→ What is being asked:
In the records below, find the line containing "results when looking at the", then reproduce that line and every one after it to the end, exactly and alone.

(Information shown Opens)

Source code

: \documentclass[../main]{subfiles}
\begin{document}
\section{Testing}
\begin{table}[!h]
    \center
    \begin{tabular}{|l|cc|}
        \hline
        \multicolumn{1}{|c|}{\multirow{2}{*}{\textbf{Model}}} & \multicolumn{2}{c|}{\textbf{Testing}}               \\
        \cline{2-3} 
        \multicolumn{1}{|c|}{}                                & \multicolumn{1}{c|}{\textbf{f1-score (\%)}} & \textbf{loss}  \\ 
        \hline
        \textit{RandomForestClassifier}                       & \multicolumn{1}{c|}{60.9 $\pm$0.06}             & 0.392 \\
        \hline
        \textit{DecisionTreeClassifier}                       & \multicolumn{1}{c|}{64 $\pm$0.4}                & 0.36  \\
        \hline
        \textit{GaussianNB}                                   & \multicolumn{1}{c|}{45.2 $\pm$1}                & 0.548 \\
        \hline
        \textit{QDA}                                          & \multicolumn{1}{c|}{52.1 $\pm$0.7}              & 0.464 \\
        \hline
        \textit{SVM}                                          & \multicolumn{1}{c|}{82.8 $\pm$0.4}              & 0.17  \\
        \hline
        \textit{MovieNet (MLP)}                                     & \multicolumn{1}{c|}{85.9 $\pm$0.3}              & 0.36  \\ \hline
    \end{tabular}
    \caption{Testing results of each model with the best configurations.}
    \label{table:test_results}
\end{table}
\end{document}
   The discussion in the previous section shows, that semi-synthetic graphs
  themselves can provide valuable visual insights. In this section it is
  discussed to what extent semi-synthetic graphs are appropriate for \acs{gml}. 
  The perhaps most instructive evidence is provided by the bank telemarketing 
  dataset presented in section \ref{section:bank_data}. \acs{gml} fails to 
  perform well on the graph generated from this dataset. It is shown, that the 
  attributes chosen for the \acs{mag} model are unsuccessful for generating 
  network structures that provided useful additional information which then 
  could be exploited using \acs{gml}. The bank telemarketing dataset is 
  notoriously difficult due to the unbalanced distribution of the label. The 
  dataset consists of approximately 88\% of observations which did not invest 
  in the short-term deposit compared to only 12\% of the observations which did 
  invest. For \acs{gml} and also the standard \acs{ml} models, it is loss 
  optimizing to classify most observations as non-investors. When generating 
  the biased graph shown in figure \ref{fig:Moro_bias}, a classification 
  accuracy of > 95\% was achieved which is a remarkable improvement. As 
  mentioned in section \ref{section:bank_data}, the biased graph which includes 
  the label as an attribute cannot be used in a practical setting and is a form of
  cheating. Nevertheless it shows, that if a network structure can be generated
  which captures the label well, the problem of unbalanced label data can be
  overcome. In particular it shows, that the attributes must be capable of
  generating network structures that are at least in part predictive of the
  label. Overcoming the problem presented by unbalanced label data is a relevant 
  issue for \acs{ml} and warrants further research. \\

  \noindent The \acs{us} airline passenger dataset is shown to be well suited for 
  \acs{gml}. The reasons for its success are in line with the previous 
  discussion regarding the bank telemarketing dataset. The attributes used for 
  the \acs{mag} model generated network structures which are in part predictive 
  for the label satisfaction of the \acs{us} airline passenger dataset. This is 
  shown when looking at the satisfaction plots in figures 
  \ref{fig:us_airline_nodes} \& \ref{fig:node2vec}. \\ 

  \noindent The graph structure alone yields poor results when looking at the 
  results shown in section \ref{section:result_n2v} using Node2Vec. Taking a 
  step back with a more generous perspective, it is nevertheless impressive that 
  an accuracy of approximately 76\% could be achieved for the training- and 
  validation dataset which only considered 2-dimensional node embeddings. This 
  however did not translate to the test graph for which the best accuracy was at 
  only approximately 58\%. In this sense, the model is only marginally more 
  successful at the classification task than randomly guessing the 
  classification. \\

(Information shown Closes)

→ Exercise answer:
  \noindent The graph structure alone yields poor results when looking at the 
  results shown in section \ref{section:result_n2v} using Node2Vec. Taking a 
  step back with a more generous perspective, it is nevertheless impressive that 
  an accuracy of approximately 76\% could be achieved for the training- and 
  validation dataset which only considered 2-dimensional node embeddings. This 
  however did not translate to the test graph for which the best accuracy was at 
  only approximately 58\%. In this sense, the model is only marginally more 
  successful at the classification task than randomly guessing the 
  classification. \\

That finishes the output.